Recordo então um texto que na altura escrevi, pois foi-me permitida a visita ao edifício no próprio dia do incêndio e solicitada uma nota. Cito:

“Com alguma dificuldade (ainda se percebiam focos de incêndio) consegui assumir ao buraco de um resto de camarote; e assim foi-me fácil entender o caráter brutal da destruição. O palco, visto da sala, nada mais mostra de que uma estrutura negra - e a sala, vista mais tarde do palco, completa no caos o panorama desolador. Há aspetos absolutamente irremediáveis, como o teto que Columbano não pode reconstituir. Há também, de certo modo, a quebra de uma linha secular, consubstanciada no edifício, que uma vez reconstruído, não será exatamente o mesmo. E há, sobretudo, um grande desalento e um grande espanto, nascidos da surpresa e do contraste entre a harmonia admirável e a ruína dos escombros”.

E o texto que me foi então solicitado prosseguia no mesmo tom... 

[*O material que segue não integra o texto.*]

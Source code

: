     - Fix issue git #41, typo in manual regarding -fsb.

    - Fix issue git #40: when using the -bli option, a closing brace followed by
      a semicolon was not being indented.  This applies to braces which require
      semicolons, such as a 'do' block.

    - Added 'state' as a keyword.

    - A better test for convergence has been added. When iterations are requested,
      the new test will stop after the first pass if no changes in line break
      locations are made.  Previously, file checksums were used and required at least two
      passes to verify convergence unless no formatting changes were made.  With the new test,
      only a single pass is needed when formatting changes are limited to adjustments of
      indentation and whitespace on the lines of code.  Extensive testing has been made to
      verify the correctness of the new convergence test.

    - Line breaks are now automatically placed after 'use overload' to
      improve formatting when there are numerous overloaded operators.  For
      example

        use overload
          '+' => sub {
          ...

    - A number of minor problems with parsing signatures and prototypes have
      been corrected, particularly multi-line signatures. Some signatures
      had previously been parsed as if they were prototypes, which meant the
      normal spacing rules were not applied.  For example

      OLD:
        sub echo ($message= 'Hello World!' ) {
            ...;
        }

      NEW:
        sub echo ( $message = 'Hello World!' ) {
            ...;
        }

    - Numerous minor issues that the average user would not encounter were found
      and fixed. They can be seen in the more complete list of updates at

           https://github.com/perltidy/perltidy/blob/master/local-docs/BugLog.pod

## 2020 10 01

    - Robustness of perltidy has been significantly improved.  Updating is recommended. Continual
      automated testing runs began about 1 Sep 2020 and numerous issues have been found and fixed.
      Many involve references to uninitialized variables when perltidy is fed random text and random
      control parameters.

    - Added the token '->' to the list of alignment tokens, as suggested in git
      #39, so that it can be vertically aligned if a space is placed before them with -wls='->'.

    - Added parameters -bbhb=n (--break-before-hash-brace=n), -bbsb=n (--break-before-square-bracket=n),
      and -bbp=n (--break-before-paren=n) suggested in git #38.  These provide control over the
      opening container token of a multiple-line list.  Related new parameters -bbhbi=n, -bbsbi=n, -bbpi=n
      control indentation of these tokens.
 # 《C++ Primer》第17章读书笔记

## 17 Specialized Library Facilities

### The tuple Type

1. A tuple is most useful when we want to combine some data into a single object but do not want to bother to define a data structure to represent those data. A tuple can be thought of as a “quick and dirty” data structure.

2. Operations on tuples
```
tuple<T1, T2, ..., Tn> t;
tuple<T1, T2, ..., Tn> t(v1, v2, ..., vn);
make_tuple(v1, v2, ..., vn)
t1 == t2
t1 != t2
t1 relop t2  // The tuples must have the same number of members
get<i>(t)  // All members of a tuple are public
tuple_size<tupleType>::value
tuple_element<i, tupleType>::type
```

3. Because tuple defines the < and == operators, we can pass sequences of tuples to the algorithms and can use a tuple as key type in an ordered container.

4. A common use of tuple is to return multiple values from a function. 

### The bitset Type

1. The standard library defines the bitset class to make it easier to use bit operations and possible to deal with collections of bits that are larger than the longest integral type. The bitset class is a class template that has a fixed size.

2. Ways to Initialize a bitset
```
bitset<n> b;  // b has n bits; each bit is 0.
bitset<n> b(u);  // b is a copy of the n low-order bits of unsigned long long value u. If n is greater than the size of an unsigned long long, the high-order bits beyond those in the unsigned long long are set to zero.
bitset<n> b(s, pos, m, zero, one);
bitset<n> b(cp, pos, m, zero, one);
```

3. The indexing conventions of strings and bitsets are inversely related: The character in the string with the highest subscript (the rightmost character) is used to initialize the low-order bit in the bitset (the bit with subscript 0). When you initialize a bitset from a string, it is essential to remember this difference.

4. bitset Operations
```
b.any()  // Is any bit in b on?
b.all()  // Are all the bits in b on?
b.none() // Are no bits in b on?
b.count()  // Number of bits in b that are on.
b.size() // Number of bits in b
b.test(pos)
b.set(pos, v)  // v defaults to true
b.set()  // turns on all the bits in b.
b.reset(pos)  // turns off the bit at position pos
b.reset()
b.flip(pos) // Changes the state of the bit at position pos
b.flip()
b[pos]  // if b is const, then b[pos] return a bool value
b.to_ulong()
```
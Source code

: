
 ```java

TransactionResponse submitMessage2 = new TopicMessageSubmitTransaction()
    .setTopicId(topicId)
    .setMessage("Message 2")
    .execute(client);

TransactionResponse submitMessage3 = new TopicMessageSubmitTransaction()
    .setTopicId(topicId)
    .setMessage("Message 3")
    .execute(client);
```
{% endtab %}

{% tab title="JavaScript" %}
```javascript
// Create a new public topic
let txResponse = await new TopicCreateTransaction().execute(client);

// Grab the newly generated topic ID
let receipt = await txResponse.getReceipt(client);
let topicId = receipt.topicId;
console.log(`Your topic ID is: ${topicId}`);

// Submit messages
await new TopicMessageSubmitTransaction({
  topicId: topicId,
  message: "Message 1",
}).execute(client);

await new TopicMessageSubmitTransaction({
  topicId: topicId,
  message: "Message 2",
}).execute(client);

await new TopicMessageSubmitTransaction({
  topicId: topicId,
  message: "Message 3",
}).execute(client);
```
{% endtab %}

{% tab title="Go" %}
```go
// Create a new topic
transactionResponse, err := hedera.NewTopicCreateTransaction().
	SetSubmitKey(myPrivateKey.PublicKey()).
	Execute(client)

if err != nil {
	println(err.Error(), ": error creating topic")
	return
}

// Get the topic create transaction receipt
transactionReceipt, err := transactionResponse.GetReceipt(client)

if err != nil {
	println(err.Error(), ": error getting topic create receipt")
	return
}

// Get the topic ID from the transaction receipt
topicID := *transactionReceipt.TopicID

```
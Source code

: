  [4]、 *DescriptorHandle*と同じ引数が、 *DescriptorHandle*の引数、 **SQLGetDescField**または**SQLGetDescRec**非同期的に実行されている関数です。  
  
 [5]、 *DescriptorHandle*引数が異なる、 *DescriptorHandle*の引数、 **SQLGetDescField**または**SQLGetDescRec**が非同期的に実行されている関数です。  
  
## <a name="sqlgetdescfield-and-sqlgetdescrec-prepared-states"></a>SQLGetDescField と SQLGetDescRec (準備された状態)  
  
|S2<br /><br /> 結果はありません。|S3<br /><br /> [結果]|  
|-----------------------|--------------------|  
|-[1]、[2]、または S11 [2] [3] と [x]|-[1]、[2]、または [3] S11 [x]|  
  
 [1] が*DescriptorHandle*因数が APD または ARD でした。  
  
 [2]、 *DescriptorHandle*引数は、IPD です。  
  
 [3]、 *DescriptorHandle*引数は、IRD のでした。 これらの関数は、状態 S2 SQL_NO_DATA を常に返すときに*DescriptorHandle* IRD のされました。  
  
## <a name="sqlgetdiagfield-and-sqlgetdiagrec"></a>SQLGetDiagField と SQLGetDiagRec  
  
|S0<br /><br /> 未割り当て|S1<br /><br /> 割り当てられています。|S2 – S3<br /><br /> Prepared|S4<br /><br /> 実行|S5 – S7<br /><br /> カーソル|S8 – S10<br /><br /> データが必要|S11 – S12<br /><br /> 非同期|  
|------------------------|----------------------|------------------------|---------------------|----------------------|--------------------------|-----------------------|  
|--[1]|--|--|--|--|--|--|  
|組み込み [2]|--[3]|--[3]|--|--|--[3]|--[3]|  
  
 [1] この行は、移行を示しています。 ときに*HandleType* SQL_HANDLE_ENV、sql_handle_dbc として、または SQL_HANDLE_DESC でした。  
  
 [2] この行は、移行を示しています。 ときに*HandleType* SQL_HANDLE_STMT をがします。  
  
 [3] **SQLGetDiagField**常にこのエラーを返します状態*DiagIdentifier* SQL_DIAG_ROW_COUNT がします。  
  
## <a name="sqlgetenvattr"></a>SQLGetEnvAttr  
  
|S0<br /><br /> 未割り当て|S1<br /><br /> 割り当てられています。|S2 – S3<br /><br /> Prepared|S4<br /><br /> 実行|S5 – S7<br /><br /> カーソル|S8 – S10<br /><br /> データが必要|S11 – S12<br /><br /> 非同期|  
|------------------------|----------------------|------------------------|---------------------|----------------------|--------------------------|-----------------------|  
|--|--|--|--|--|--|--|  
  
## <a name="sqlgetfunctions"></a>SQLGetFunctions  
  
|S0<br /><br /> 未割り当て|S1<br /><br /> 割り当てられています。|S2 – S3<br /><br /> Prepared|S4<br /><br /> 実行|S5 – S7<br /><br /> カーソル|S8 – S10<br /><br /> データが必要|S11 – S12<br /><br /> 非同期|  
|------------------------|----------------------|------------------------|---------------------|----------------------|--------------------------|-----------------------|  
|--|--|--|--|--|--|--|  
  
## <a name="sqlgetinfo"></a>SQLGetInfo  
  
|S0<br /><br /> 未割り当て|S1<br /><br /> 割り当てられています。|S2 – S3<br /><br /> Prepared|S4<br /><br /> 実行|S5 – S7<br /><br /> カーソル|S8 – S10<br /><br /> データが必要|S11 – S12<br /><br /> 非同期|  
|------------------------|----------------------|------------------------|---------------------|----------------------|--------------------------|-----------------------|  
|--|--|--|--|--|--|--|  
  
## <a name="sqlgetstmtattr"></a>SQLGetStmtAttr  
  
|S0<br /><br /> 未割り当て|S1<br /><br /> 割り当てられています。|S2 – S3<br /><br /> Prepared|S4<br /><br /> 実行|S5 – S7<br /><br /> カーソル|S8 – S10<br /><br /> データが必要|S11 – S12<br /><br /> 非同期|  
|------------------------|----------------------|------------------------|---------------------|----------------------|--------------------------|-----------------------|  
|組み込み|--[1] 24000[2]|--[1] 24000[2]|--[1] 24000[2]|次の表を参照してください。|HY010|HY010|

Felizmente as coisas acabaram por se recompor!

 

Iniciam-se obras de restauro, e em 1976, recorda o livro de Ana Sofia Patrão, o Governo então chefiado por Mário Soares constitui uma Comissão Instaladora destinada a proceder ao concurso de reabertura do Teatro de D. Maria II: e dessa Comissão, presidida por Lima de Freitas, fazia parte o próprio Francisco Ribeiro como representante do Conselho Sectorial de Teatro da Secretaria de Estado da Cultura.

 

O processo foi lento, como seria de prever. A própria designação do Teatro seria discutida, acabando por se aprovar uma solução conciliatória -  Teatro Nacional de D. Maria II – Casa de Garrett: justa homenagem a quem tinha conduzido o processo da construção do Teatro, a partir de um projeto de Francesco Fortunato Lodi que aliás foi em termos gerais reconstituído depois do incêndio – isto, evidentemente, sem incluir o teto de Columbano que Matos Sequeira reporta a obras executadas em 1861.  

 

Em 11 de Maio de 1978, há 40 anos, é (re)inaugurado o Teatro Nacional de D. Maria II   com o “Auto de Geração Humana” de Gil Vicente e “O Alfageme de Santarém” de Garrett, “em homenagem a um dos patronos da instituição, encenado por Francisco Ribeiro”, diz-nos Ana Sofia Patrão no livro citado.

 

Ribeirinho ficaria ainda ligado ao TNDM II durante mais dois anos, em diversas funções orgânicas, mas sempre marcando a ação com o talento, a qualidade e o prestígio que foram seu apanágio.

 

E voltaremos a este livro e à evocação da vida e obra de Francisco Ribeiro.